After surgery, the EBRT gives no advantage and it should be applied exclusively to rare, selected cases only. The same applies to ChT, which seems to provide limited benefits in a very low number of patients (17).
The prognosis is affected both by the histological subtype and by the clinical and pathological characteristics of this tumour. This prevents from identifying meaningful prognostic cohorts (19). Well-differentiated liposarcomas subjected to radical surgical treatment usually exhibit a low incidence of local recurrences (<10%) and remote metastasis (close to 0%). Complete resection, which often includes adjacent organs, offers the only reasonable chance of long-term survival, with overall average rates between 23% and 59%. These outcomes are worse in patients with myxoid, pleomorphic, and dedifferentiated liposarcoma as well as in the recurrences (5, 7, 9).
In an attempt to improve outcomes, a multidisciplinary approach with integration of neo-adjuvant or adjuvant therapies can be proposed, sometimes with some advantage. Unfortunately, the results are not particularly promising because of the complications often associated with these treatments (20).

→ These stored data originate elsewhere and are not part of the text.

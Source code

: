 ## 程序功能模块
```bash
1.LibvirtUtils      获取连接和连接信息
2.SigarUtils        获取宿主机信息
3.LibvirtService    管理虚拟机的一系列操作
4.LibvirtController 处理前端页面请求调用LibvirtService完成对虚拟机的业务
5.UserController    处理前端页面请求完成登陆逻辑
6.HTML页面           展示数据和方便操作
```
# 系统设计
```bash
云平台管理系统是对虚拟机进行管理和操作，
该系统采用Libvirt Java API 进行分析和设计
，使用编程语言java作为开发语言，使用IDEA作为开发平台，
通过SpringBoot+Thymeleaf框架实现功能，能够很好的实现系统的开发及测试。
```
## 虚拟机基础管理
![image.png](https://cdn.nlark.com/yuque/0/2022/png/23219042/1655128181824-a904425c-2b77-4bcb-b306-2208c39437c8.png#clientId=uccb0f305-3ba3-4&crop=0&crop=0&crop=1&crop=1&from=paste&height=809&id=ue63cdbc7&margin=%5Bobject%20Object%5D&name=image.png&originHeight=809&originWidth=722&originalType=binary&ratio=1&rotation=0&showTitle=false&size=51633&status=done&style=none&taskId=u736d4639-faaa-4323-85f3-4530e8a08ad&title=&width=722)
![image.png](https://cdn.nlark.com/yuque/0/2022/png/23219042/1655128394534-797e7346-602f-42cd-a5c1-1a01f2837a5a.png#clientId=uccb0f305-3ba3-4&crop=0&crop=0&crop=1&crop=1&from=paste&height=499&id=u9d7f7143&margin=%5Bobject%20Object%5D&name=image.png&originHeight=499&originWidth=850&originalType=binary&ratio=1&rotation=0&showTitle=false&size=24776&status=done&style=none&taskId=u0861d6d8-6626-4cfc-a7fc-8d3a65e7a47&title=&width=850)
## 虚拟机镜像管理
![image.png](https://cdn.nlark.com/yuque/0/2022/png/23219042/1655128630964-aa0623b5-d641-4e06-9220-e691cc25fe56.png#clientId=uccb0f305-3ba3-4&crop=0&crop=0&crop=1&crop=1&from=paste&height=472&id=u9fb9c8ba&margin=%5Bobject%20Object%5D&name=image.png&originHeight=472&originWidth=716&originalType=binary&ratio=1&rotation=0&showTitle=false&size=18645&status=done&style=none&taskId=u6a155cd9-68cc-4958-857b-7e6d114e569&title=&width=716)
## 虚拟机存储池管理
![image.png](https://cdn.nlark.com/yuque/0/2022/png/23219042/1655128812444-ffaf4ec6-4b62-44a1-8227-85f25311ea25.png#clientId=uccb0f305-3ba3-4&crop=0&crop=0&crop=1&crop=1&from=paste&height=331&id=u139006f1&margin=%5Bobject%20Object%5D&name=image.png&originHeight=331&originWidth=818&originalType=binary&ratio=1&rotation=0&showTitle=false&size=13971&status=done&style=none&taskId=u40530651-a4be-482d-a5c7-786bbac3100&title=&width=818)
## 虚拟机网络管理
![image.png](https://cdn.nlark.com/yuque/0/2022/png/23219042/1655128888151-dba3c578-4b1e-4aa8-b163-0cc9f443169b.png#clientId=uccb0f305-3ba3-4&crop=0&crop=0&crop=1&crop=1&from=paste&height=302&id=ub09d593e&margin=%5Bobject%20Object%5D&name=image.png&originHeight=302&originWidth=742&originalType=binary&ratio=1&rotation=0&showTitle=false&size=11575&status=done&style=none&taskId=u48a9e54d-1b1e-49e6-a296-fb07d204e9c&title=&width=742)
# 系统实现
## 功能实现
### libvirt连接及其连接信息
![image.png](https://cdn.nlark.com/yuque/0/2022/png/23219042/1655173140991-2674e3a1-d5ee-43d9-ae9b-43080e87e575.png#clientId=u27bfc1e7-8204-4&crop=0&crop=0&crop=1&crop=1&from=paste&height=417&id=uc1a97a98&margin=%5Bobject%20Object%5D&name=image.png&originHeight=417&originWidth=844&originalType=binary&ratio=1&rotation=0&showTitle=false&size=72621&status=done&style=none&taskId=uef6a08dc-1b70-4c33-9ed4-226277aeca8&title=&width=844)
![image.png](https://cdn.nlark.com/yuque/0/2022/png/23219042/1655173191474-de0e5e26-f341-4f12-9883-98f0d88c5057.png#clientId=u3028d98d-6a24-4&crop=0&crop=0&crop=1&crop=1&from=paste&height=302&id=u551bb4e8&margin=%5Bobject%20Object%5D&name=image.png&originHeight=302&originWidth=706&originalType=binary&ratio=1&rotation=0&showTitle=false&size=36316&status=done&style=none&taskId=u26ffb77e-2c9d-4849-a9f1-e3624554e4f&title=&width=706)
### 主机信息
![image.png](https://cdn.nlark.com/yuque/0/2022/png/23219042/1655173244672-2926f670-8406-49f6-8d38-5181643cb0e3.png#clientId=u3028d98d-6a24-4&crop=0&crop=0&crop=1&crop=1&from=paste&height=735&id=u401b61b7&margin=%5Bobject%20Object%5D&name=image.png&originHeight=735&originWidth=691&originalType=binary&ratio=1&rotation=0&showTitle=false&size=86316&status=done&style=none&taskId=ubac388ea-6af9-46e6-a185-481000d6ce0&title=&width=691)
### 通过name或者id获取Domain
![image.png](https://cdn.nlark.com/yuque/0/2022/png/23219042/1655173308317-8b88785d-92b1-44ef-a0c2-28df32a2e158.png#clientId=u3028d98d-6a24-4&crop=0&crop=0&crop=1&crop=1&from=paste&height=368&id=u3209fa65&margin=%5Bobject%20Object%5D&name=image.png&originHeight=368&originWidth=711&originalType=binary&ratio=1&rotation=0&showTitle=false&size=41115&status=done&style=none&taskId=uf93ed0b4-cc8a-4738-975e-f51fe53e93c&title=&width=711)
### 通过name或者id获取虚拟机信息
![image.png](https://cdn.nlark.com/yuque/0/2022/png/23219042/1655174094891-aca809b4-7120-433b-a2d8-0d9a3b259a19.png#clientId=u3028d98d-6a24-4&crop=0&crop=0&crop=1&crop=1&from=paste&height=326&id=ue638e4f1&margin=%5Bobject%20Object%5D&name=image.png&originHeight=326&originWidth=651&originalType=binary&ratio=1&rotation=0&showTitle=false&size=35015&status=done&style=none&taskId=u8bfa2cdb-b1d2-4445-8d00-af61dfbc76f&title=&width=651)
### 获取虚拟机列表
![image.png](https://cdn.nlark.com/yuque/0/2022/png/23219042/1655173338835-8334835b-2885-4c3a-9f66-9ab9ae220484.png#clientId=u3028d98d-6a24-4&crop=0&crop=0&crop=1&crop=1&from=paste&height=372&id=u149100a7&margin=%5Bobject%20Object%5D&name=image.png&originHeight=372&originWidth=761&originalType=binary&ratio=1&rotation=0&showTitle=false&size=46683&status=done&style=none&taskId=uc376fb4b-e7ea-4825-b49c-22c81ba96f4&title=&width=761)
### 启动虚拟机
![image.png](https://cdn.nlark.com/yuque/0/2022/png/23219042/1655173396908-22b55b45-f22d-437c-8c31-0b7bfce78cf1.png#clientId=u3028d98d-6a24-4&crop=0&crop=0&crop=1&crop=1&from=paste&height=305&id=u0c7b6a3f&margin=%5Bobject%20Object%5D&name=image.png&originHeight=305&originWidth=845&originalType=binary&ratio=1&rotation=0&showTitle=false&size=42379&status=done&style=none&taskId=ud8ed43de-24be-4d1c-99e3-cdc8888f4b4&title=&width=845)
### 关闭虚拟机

The surgical complexity and the absolute necessity of radicality lead to carry out these interventions with open technique through a suitable laparotomy. While laparoscopic excision may be considered for mesenteric benign cysts, it is certainly not appropriate for the removal of these retroperitoneal or mesenteric neoplasms (21, 22).
In our small series, all patients are still alive. Case 1, which was first operated at the age of 55 for myxoid liposarcoma and again for recurrence after 5 and 14 years, is currently disease-free from 252 months and has reached 90 years of age.
All patients were operated radically, with average surgery duration of 136 minutes (range: 60–255).
Postoperative patients were treated in Intensive Care Unit. Here, in addition to the vital parameters, the risk of bleeding was closely monitored and an appropriate infusion of hydration therapy was performed.
Conclusions
The rarity and therapeutic complexity of retroperitoneal or mesenteric primary liposarcomas require treatment, sometimes also multimodal, to carry out in reference high-volume Centres (Hub). In presenting our small series of cases, we aim to demonstrate that patients with this rare neoplastic disease, hospitalized in the Unit of General Surgery for reasons of unpostponable urgency, if operated by surgeons well experienced in abdominal surgery and if treated with an adequate management and care, can achieve survival and quality of life equivalent to those of the Hub Centres.